Stored data entries:
Start of Block
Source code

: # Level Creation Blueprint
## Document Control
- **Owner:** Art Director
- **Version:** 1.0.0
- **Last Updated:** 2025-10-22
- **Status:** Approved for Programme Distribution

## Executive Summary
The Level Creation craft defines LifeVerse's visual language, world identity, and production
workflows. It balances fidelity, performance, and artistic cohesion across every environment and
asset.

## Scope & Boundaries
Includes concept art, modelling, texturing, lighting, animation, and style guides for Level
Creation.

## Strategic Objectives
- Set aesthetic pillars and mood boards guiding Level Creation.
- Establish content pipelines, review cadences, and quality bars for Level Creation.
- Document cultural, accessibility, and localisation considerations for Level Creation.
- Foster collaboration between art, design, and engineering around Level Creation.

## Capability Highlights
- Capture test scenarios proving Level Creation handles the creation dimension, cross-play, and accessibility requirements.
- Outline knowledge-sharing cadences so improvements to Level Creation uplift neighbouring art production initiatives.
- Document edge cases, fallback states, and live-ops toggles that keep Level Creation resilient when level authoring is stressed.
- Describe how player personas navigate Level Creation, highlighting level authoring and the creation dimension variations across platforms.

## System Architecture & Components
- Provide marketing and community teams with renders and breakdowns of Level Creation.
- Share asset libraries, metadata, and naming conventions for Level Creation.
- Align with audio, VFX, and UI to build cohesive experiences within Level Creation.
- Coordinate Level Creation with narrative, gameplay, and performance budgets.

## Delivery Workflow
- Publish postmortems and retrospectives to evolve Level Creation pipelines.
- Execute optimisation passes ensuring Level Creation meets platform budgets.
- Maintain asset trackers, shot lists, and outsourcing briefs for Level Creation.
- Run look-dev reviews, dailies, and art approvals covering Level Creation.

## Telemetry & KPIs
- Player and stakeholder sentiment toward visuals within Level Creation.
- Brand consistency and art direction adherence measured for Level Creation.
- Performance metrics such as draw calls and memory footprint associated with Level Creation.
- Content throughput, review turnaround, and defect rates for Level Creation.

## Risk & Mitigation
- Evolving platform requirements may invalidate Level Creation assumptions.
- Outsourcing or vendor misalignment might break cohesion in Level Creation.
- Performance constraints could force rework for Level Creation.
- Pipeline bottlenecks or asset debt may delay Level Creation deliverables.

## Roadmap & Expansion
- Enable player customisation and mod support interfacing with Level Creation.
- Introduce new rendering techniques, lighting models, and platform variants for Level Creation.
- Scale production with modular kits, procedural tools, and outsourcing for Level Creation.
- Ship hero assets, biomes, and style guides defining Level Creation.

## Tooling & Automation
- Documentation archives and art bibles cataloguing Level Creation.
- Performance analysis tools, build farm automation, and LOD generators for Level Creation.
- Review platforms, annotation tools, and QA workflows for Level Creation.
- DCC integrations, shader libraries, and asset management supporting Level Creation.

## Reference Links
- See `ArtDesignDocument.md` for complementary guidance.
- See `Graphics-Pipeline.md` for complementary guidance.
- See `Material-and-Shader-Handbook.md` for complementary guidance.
End of Block
PROBLEM DESCRIPTION
All that the answer may hold is the lines from the one with "- Performance analysis" through the end of the data, set down exactly as they appear.

REPLY TO THE TASK
- Performance analysis tools, build farm automation, and LOD generators for Level Creation.
- Review platforms, annotation tools, and QA workflows for Level Creation.
- DCC integrations, shader libraries, and asset management supporting Level Creation.

## Reference Links
- See `ArtDesignDocument.md` for complementary guidance.
- See `Graphics-Pipeline.md` for complementary guidance.
- See `Material-and-Shader-Handbook.md` for complementary guidance.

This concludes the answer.